▶ _Task prompt_
Your answer must be the lines from the start of the records through the line with "Nodejs Bot Template", exactly as written, without the pictures.

***** Source material *****

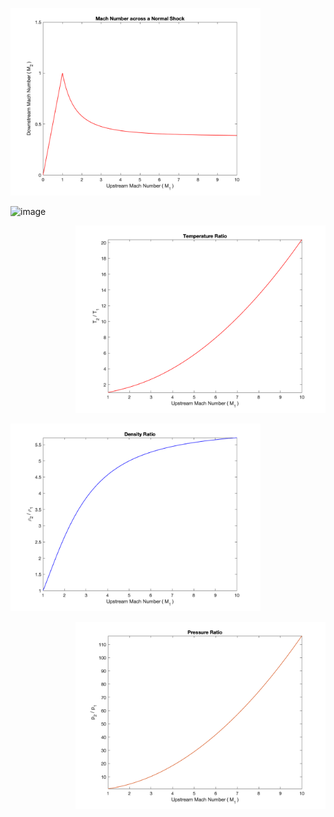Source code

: <p align="left"><img src="./Images/NormalShock_MachNumber.png" alt="drawing" width="400"/></p><span><img width="324" alt="image" src="https://user-images.githubusercontent.com/68218266/169888080-64dbb47f-06ea-4dde-ad7b-818b86fa5859.png"></span>
<p align="right"><img src="./Images/NormalShock_TemperatureRatio.png" alt="drawing" width="400"/></p>
<p align="left"><img src="./Images/NormalShock_DensityRatio.png" alt="drawing" width="400"/></p>
<p align="right"><img src="./Images/NormalShock_PressureRatio.png" alt="drawing" width="400"/></p>


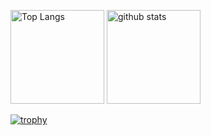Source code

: <p align="left"> 
  <img alt="Top Langs" height="150px" src="https://github-readme-stats.vercel.app/api/top-langs/?username=fen0268&layout=compact&show_icons=true&theme=onedark" />
  <img alt="github stats" height="150px" src="https://github-readme-stats.vercel.app/api?username=fen0268&theme=onedark&show_icons=ture" />
</p>

[![trophy](https://github-profile-trophy.vercel.app/?username=fen0268&theme=onedark&column=7
)](https://github.com/ryo-ma/github-profile-trophy)
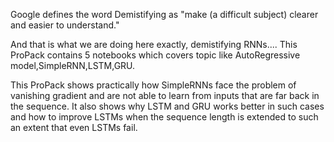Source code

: 
Google defines the word Demistifying as "make (a difficult subject) clearer and easier to understand."

And that is what we are doing here exactly, demistifying RNNs....
This ProPack contains 5 notebooks which covers topic like AutoRegressive model,SimpleRNN,LSTM,GRU.

This ProPack shows practically how SimpleRNNs face the problem of vanishing gradient and are not able to learn from inputs that are far back
in the sequence.
It also shows why LSTM and GRU works better in such cases and how to improve LSTMs when the sequence length is extended to such an 
extent that even LSTMs fail.


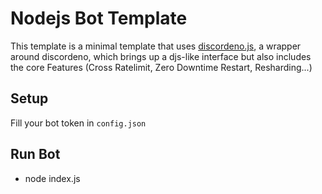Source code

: # Nodejs Bot Template

This template is a minimal template that uses [discordeno.js](https://www.npmjs.com/package/discordeno.js), a wrapper around discordeno, which brings up a djs-like interface but also includes the core Features (Cross Ratelimit, Zero Downtime Restart, Resharding...)

## Setup

Fill your bot token in `config.json`

## Run Bot

- node index.js
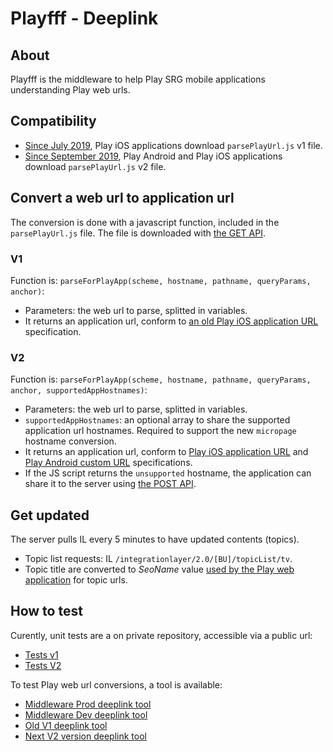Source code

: Playfff - Deeplink
=============

## About

Playfff is the middleware to help Play SRG mobile applications understanding Play web urls.

## Compatibility

* [Since July 2019](https://github.com/SRGSSR/playsrg-playfff/releases/tag/13), Play iOS applications download `parsePlayUrl.js` v1 file.
* [Since September 2019](https://github.com/SRGSSR/playsrg-playfff/releases/tag/17), Play Android and Play iOS applications download `parsePlayUrl.js` v2 file.

## Convert a web url to application url

The conversion is done with a javascript function, included in the `parsePlayUrl.js` file. The file is downloaded with [the GET API](README.md#deep-link).

### V1

Function is: `parseForPlayApp(scheme, hostname, pathname, queryParams, anchor)`:

* Parameters: the web url to parse, splitted in variables.
* It returns an application url, conform to [an old Play iOS application URL](https://github.com/SRGSSR/playsrg-apple/blob/ios/2.9.5-313/docs/URL_SCHEMES.md) specification.
	
### V2

Function is: `parseForPlayApp(scheme, hostname, pathname, queryParams, anchor, supportedAppHostnames)`:

* Parameters: the web url to parse, splitted in variables.
* `supportedAppHostnames`: an optional array to share the supported application url hostnames. Required to support the new `micropage` hostname conversion.
* It returns an application url, conform to [Play iOS application URL](https://github.com/SRGSSR/playsrg-apple/blob/develop/docs/CUSTOM_URLS_AND_UNIVERSAL_LINKS.md) and [Play Android custom URL](https://github.com/SRGSSR/playsrg-android/blob/main/doc/schemeUrl.md) specifications.
* If the JS script returns the `unsupported` hostname, the application can share it to the server using [the POST API](README.md#deep-link).

## Get updated

The server pulls IL every 5 minutes to have updated contents (topics).

* Topic list requests: IL `/integrationlayer/2.0/[BU]/topicList/tv`.
* Topic title are converted to *SeoName* value [used by the Play web application](https://github.com/SRGSSR/playsrg-playfff/issues/46) for topic urls.

## How to test

Curently, unit tests are a on private repository, accessible via a public url:

* [Tests v1](https://play-mmf.herokuapp.com/deeplink/tests/v1/index.html)
* [Tests V2](https://play-mmf.herokuapp.com/deeplink/tests/v2/index.html)

To test Play web url conversions, a tool is available:

* [Middleware Prod deeplink tool](https://play-mmf.herokuapp.com/deeplink/index.html)
* [Middleware Dev deeplink tool](https://play-mmf.herokuapp.com/deeplink/index.html#dev)
* [Old V1 deeplink tool](https://play-mmf.herokuapp.com/deeplink/index.html#localv1)
* [Next V2 version deeplink tool](http://play-mmf.herokuapp.com/deeplink/index.html#localv2)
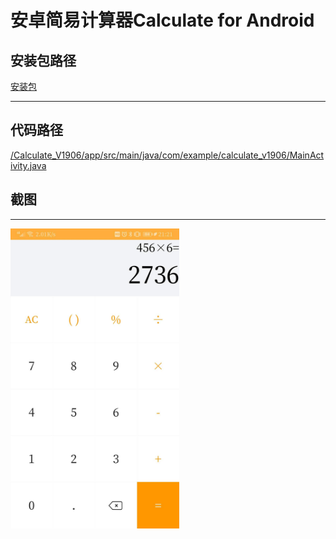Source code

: # 安卓简易计算器Calculate for Android
## 安装包路径
[安装包](https://github.com/1100011101000101000110111101111/Calculate_V1906/tree/master/app/release)
* * *
## 代码路径
[/Calculate_V1906/app/src/main/java/com/example/calculate_v1906/MainActivity.java](https://github.com/1100011101000101000110111101111/Calculate_V1906/blob/master/app/src/main/java/com/example/simplecalculate/MainActivity.java "MainActivity.java")
## 截图
* * *
<img src="https://github.com/1100011101000101000110111101111/Calculate_V1906/blob/master/Calculate.jpg" width="270" height="480" >
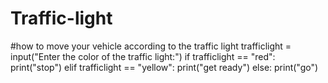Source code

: # Traffic-light
#how to move your vehicle according to the traffic light
trafficlight = input("Enter the color of the traffic light:")
if trafficlight == "red":
    print("stop")
elif trafficlight == "yellow":
    print("get ready")
else:
    print("go")
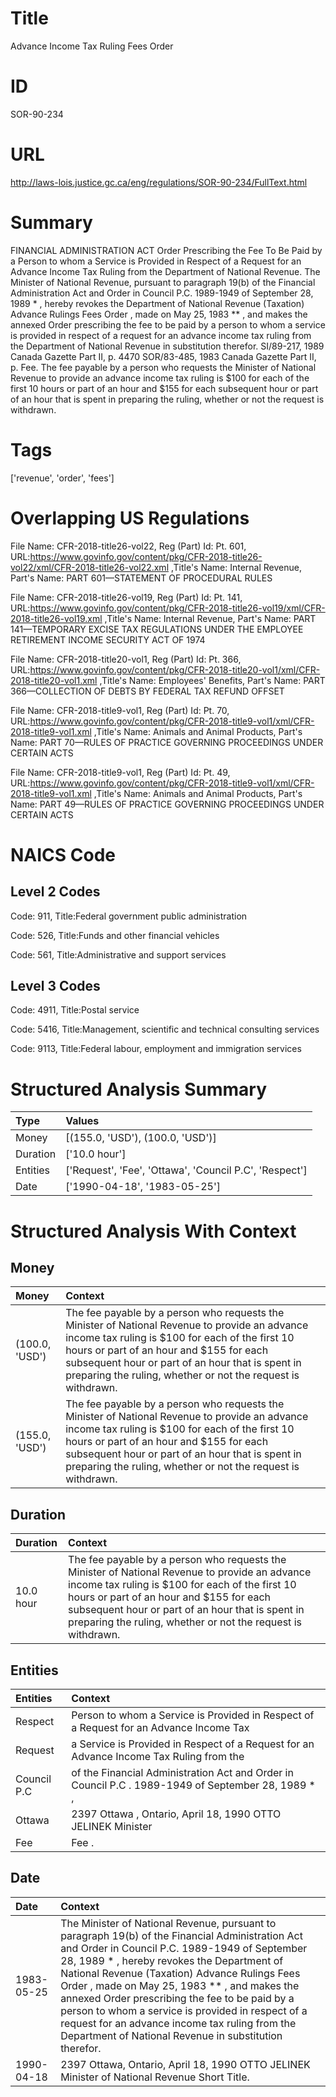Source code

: # Title
Advance Income Tax Ruling Fees Order


# ID
SOR-90-234

# URL
http://laws-lois.justice.gc.ca/eng/regulations/SOR-90-234/FullText.html


# Summary
FINANCIAL ADMINISTRATION ACT Order Prescribing the Fee To Be Paid by a Person to whom a Service is Provided in Respect of a Request for an Advance Income Tax Ruling from the Department of National Revenue.
The Minister of National Revenue, pursuant to paragraph 19(b) of the  Financial Administration Act  and Order in Council P.C. 1989-1949 of September 28, 1989 * , hereby revokes the  Department of National Revenue (Taxation) Advance Rulings Fees Order , made on May 25, 1983 ** , and makes the annexed  Order prescribing the fee to be paid by a person to whom a service is provided in respect of a request for an advance income tax ruling from the Department of National Revenue  in substitution therefor.
SI/89-217, 1989  Canada Gazette  Part II, p.
4470 SOR/83-485, 1983  Canada Gazette  Part II, p.
Fee. The fee payable by a person who requests the Minister of National Revenue to provide an advance income tax ruling is $100 for each of the first 10 hours or part of an hour and $155 for each subsequent hour or part of an hour that is spent in preparing the ruling, whether or not the request is withdrawn.


# Tags
['revenue', 'order', 'fees']


# Overlapping US Regulations
File Name: CFR-2018-title26-vol22, Reg (Part) Id: Pt. 601, URL:https://www.govinfo.gov/content/pkg/CFR-2018-title26-vol22/xml/CFR-2018-title26-vol22.xml
,Title's Name: Internal Revenue, Part's Name: PART 601—STATEMENT OF PROCEDURAL RULES

File Name: CFR-2018-title26-vol19, Reg (Part) Id: Pt. 141, URL:https://www.govinfo.gov/content/pkg/CFR-2018-title26-vol19/xml/CFR-2018-title26-vol19.xml
,Title's Name: Internal Revenue, Part's Name: PART 141—TEMPORARY EXCISE TAX REGULATIONS UNDER THE EMPLOYEE RETIREMENT INCOME SECURITY ACT OF 1974

File Name: CFR-2018-title20-vol1, Reg (Part) Id: Pt. 366, URL:https://www.govinfo.gov/content/pkg/CFR-2018-title20-vol1/xml/CFR-2018-title20-vol1.xml
,Title's Name: Employees' Benefits, Part's Name: PART 366—COLLECTION OF DEBTS BY FEDERAL TAX REFUND OFFSET

File Name: CFR-2018-title9-vol1, Reg (Part) Id: Pt. 70, URL:https://www.govinfo.gov/content/pkg/CFR-2018-title9-vol1/xml/CFR-2018-title9-vol1.xml
,Title's Name: Animals and Animal Products, Part's Name: PART 70—RULES OF PRACTICE GOVERNING PROCEEDINGS UNDER CERTAIN ACTS

File Name: CFR-2018-title9-vol1, Reg (Part) Id: Pt. 49, URL:https://www.govinfo.gov/content/pkg/CFR-2018-title9-vol1/xml/CFR-2018-title9-vol1.xml
,Title's Name: Animals and Animal Products, Part's Name: PART 49—RULES OF PRACTICE GOVERNING PROCEEDINGS UNDER CERTAIN ACTS




# NAICS Code
## Level 2 Codes
Code: 911, Title:Federal government public administration

Code: 526, Title:Funds and other financial vehicles

Code: 561, Title:Administrative and support services




## Level 3 Codes
Code: 4911, Title:Postal service

Code: 5416, Title:Management, scientific and technical consulting services

Code: 9113, Title:Federal labour, employment and immigration services







# Structured Analysis Summary
| Type     | Values                                                 |
|:---------|:-------------------------------------------------------|
| Money    | [(155.0, 'USD'), (100.0, 'USD')]                       |
| Duration | ['10.0 hour']                                          |
| Entities | ['Request', 'Fee', 'Ottawa', 'Council P.C', 'Respect'] |
| Date     | ['1990-04-18', '1983-05-25']                           |


# Structured Analysis With Context
 


## Money
| Money          | Context                                                                                                                                                                                                                                                                                                          |
|:---------------|:-----------------------------------------------------------------------------------------------------------------------------------------------------------------------------------------------------------------------------------------------------------------------------------------------------------------|
| (100.0, 'USD') | The fee payable by a person who requests the Minister of National Revenue to provide an advance income tax ruling is $100 for each of the first 10 hours or part of an hour and $155 for each subsequent hour or part of an hour that is spent in preparing the ruling, whether or not the request is withdrawn. |
| (155.0, 'USD') | The fee payable by a person who requests the Minister of National Revenue to provide an advance income tax ruling is $100 for each of the first 10 hours or part of an hour and $155 for each subsequent hour or part of an hour that is spent in preparing the ruling, whether or not the request is withdrawn. |


## Duration
| Duration   | Context                                                                                                                                                                                                                                                                                                          |
|:-----------|:-----------------------------------------------------------------------------------------------------------------------------------------------------------------------------------------------------------------------------------------------------------------------------------------------------------------|
| 10.0 hour  | The fee payable by a person who requests the Minister of National Revenue to provide an advance income tax ruling is $100 for each of the first 10 hours or part of an hour and $155 for each subsequent hour or part of an hour that is spent in preparing the ruling, whether or not the request is withdrawn. |


## Entities
| Entities    | Context                                                                                            |
|:------------|:---------------------------------------------------------------------------------------------------|
| Respect     | Person to whom a Service is Provided in Respect of a Request for an Advance Income Tax             |
| Request     | a Service is Provided in Respect of a Request for an Advance Income Tax Ruling from the            |
| Council P.C | of the Financial Administration Act and Order in Council P.C . 1989-1949 of September 28, 1989 * , |
| Ottawa      | 2397  Ottawa , Ontario, April 18, 1990 OTTO JELINEK Minister                                       |
| Fee         | Fee .                                                                                              |


## Date
| Date       | Context                                                                                                                                                                                                                                                                                                                                                                                                                                                                                                                  |
|:-----------|:-------------------------------------------------------------------------------------------------------------------------------------------------------------------------------------------------------------------------------------------------------------------------------------------------------------------------------------------------------------------------------------------------------------------------------------------------------------------------------------------------------------------------|
| 1983-05-25 | The Minister of National Revenue, pursuant to paragraph 19(b) of the  Financial Administration Act  and Order in Council P.C. 1989-1949 of September 28, 1989 * , hereby revokes the  Department of National Revenue (Taxation) Advance Rulings Fees Order , made on May 25, 1983 ** , and makes the annexed  Order prescribing the fee to be paid by a person to whom a service is provided in respect of a request for an advance income tax ruling from the Department of National Revenue  in substitution therefor. |
| 1990-04-18 | 2397 Ottawa, Ontario, April 18, 1990 OTTO JELINEK Minister of National Revenue Short Title.                                                                                                                                                                                                                                                                                                                                                                                                                              |


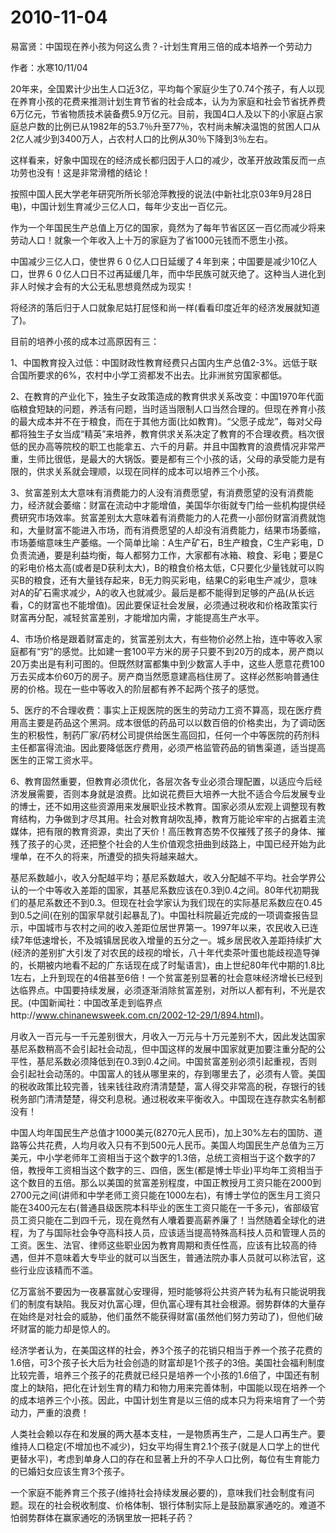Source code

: # 2010-11-04

易富贤：中国现在养小孩为何这么贵？-计划生育用三倍的成本培养一个劳动力

作者：水寒10/11/04

20年来，全国累计少出生人口近3亿，平均每个家庭少生了0.74个孩子，有人以现在养育小孩的花费来推测计划生育节省的社会成本，认为为家庭和社会节省抚养费6万亿元，节省物质技术装备费5.9万亿元。目前，我国4口人及以下的小家庭占家庭总户数的比例已从1982年的53.7％升至77％，农村尚未解决温饱的贫困人口从2亿人减少到3400万人，占农村人口的比例从30％下降到3％左右。

这样看来，好象中国现在的经济成长都归因于人口的减少，改革开放政策反而一点功劳也没有！这是非常滑稽的结论！

按照中国人民大学老年研究所所长邬沧萍教授的说法(中新社北京03年9月28日电)，中国计划生育减少三亿人口，每年少支出一百亿元。

作为一个年国民生产总值上万亿的国家，竟然为了每年节省区区一百亿而减少将来劳动人口！就象一个年收入上十万的家庭为了省1000元钱而不愿生小孩。

中国减少三亿人口，使世界６０亿人口日延缓了４年到来；中国要是减少10亿人口，世界６０亿人口日不过再延缓几年，而中华民族可就灭绝了。这种当人进化到非人时候才会有的大公无私思想竟然成为现实！

将经济的落后归于人口就象尼姑打屁怪和尚一样(看看印度近年的经济发展就知道了)。

目前的培养小孩的成本过高原因有三：

1、中国教育投入过低：中国财政性教育经费只占国内生产总值2-3%。远低于联合国所要求的6%，农村中小学工资都发不出去。比非洲贫穷国家都低。

2、在教育的产业化下，独生子女政策造成的教育供求关系改变：中国1970年代面临粮食短缺的问题，养活有问题，当时适当限制人口当然合理的。但现在养育小孩的最大成本并不在于粮食，而在于其他方面(比如教育)。“父愿子成龙”，每对父母都将独生子女当成“精英”来培养，教育供求关系决定了教育的不合理收费。档次很低的民办高等院校的职工也能拿五、六千的月薪。并且中国教育的浪费情况非常严重，生师比很低，是最大的大锅饭。要是都有三个小孩的话，父母的承受能力是有限的，供求关系就会理顺，以现在同样的成本可以培养三个小孩。

3、贫富差别太大意味有消费能力的人没有消费愿望，有消费愿望的没有消费能力，经济就会萎缩：财富在流动中才能增值，美国华尔街就专门给一些机构提供经费研究市场效率。贫富差别太大意味着有消费能力的人花费一小部份财富消费就饱和，大量财富不能进入市场，而有消费愿望的人却没有消费能力，结果市场萎缩，市场萎缩意味生产萎缩。一个简单比喻：A生产矿石，B生产粮食，C生产彩电，D负责流通，要是利益均衡，每人都努力工作，大家都有冰箱、粮食、彩电；要是C的彩电价格太高(或者是D获利太大)，B的粮食价格太低，C只要化少量钱就可以购买B的粮食，还有大量钱存起来，B无力购买彩电，结果C的彩电生产减少，意味对A的矿石需求减少，A的收入也就减少。最后是都不能得到足够的产品(从长远看，C的财富也不能增值)。因此要保证社会发展，必须通过税收和价格政策实行财富再分配，减轻贫富差别，才能增加内需，才能提高生产水平。

4、市场价格是跟着财富走的，贫富差别太大，有些物价必然上抬，连中等收入家庭都有“穷”的感觉。比如建一套100平方米的房子只要不到20万的成本，房产商以20万卖出是有利可图的。但既然财富都集中到少数富人手中，这些人愿意花费100万去买成本价60万的房子。房产商当然愿意建高档住房了。这样必然影响普通住房的价格。现在一些中等收入的阶层都有养不起两个孩子的感觉。

5、医疗的不合理收费：事实上正规医院的医生的劳动力工资不算高，现在医疗费用高主要是药品这个黑洞。成本很低的药品可以以数百倍的价格卖出，为了调动医生的积极性，制药厂家/药材公司提供给医生高回扣，任何一个中等医院的药剂科主任都富得流油。因此要降低医疗费用，必须严格监管药品的销售渠道，适当提高医生的正常工资水平。

6、教育固然重要，但教育必须优化，各层次各专业必须合理配置，以适应今后经济发展需要，否则本身就是浪费。比如说花费巨大培养一大批不适合今后发展专业的博士，还不如用这些资源用来发展职业技术教育。国家必须从宏观上调整现有教育结构，力争做到才尽其用。社会对教育胡吹乱捧，教育万能论牢牢的占据着主流媒体，把有限的教育资源，卖出了天价！高压教育态势不仅摧残了孩子的身体、摧残了孩子的心灵，还把整个社会的人生价值观念扭曲到歧路上，中国已经开始为此埋单，在不久的将来，所遭受的损失将越来越大。

基尼系数越小，收入分配越平均；基尼系数越大，收入分配越不平均。社会学界公认的一个中等收入差距的国家，其基尼系数应该在0.3到0.4之间。80年代初期我们的基尼系数还不到0.3。但现在社会学家认为我们现在的实际基尼系数应在0.45到0.5之间(在别的国家早就引起暴乱了)。中国社科院最近完成的一项调查报告显示，中国城市与农村之间的收入差距位居世界第一。1997年以来，农民收入已连续7年低速增长，不及城镇居民收入增量的五分之一。城乡居民收入差距持续扩大(经济的差别扩大引发了对农民的歧视的增长，八十年代卖茶叶蛋也能歧视造导弹的，长期被内地看不起的广东话现在成了时髦语言)，由上世纪80年代中期的1.8比1左右，上升到现在的4倍甚至6倍！一个贫富差别显著的社会意味经济增长已经到达临界点。中国要持续发展，必须逐渐消除贫富差别，对所以人都有利，不光是农民。(中国新闻社：中国改革走到临界点http://www.chinanewsweek.com.cn/2002-12-29/1/894.html)。

月收入一百元与一千元差别很大，月收入一万元与十万元差别不大，因此发达国家基尼系数稍高不会引起社会动乱，但中国这样的发展中国家就更加要注重分配的公平性，基尼系数必须降低到在0.3到0.4之间。中国贫富差别必须引起重视，否则会引起社会动荡的。中国富人的钱从哪里来的，存到哪里去了，必须有人管。美国的税收政策比较完善，钱来钱往政府清清楚楚，富人得交非常高的税，存银行的钱税务部门清清楚楚，得交利息税。通过税收来平衡收入。中国现在连存款实名制都没有！

中国人均年国民生产总值才1000美元(8270元人民币)，加上30%左右的国防、道路等公共花费，人均月收入只有不到500元人民币。美国人均国民生产总值为三万美元，中小学老师年工资相当于这个数字的1.3倍，总统工资相当于这个数字的7倍，教授年工资相当这个数字的三、四倍，医生(都是博士毕业)平均年工资相当于这个数目的五倍。那么以美国的贫富差别程度，中国正教授月工资只能在2000到2700元之间(讲师和中学老师工资只能在1000左右)，有博士学位的医生月工资只能在3400元左右(普通县级医院本科毕业的医生工资只能在一千多元)，省部级官员工资只能在二到四千元，现在竟然有人囔着要高薪养廉了！当然随着全球化的进程，为了与国际社会争夺高科技人员，应该适当提高特殊高科技人员和管理人员的工资。医生、法官、律师这些职业因为教育周期和责任性高，应该有比较高的待遇，但并不意味着大专毕业的就可以当医生，普通法院办事人员就可以称法官，这些行业应该精而不滥。

亿万富翁不要因为一夜暴富就心安理得，短时能够将公共资产转为私有只能说明我们的制度有缺陷。我反对仇富心理，但仇富心理有其社会根源。弱势群体的大量存在始终是对社会的威胁，他们虽然不能获得财富(虽然他们努力劳动了)，但他们破坏财富的能力却是惊人的。

经济学者认为，在美国这样的社会，养3个孩子的花销只相当于养一个孩子花费的1.6倍，可3个孩子长大后为社会创造的财富却是1个孩子的3倍。美国社会福利制度比较完善，培养三个孩子的花费就已经只是培养一个小孩的1.6倍了，中国还有制度上的缺陷，把化在计划生育的精力和物力用来完善体制，中国能以现在培养一个的成本培养三个小孩。因此，中国计划生育是以三倍的成本只为将来培育了一个劳动力，严重的浪费！

人类社会赖以存在和发展的两大基本支柱，一是物质再生产，二是人口再生产。要维持人口稳定(不增加也不减少)，妇女平均得生育2.1个孩子(就是人口学上的世代更替水平)，考虑到单身人口的存在和显著上升的不孕人口比例，每位有生育能力的已婚妇女应该生育3个孩子。

一个家庭不能养育三个孩子(维持社会持续发展必要的)，意味我们社会制度有问题。现在的社会税收制度、价格体制、银行体制实际上是鼓励赢家通吃的。难道不怕弱势群体在赢家通吃的汤锅里放一把耗子药？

*****

▶ _Exercise response_
Source code

: <p align="left"><img src="./Images/NormalShock_MachNumber.png" alt="drawing" width="400"/></p><span><img width="324" alt="image" src="https://user-images.githubusercontent.com/68218266/169888080-64dbb47f-06ea-4dde-ad7b-818b86fa5859.png"></span>
<p align="right"><img src="./Images/NormalShock_TemperatureRatio.png" alt="drawing" width="400"/></p>
<p align="left"><img src="./Images/NormalShock_DensityRatio.png" alt="drawing" width="400"/></p>
<p align="right"><img src="./Images/NormalShock_PressureRatio.png" alt="drawing" width="400"/></p>


Source code

: <p align="left"> 
  <img alt="Top Langs" height="150px" src="https://github-readme-stats.vercel.app/api/top-langs/?username=fen0268&layout=compact&show_icons=true&theme=onedark" />
  <img alt="github stats" height="150px" src="https://github-readme-stats.vercel.app/api?username=fen0268&theme=onedark&show_icons=ture" />
</p>

[![trophy](https://github-profile-trophy.vercel.app/?username=fen0268&theme=onedark&column=7
)](https://github.com/ryo-ma/github-profile-trophy)
Source code

: 
Google defines the word Demistifying as "make (a difficult subject) clearer and easier to understand."

And that is what we are doing here exactly, demistifying RNNs....
This ProPack contains 5 notebooks which covers topic like AutoRegressive model,SimpleRNN,LSTM,GRU.

This ProPack shows practically how SimpleRNNs face the problem of vanishing gradient and are not able to learn from inputs that are far back
in the sequence.
It also shows why LSTM and GRU works better in such cases and how to improve LSTMs when the sequence length is extended to such an 
extent that even LSTMs fail.


Source code

: # Nodejs Bot Template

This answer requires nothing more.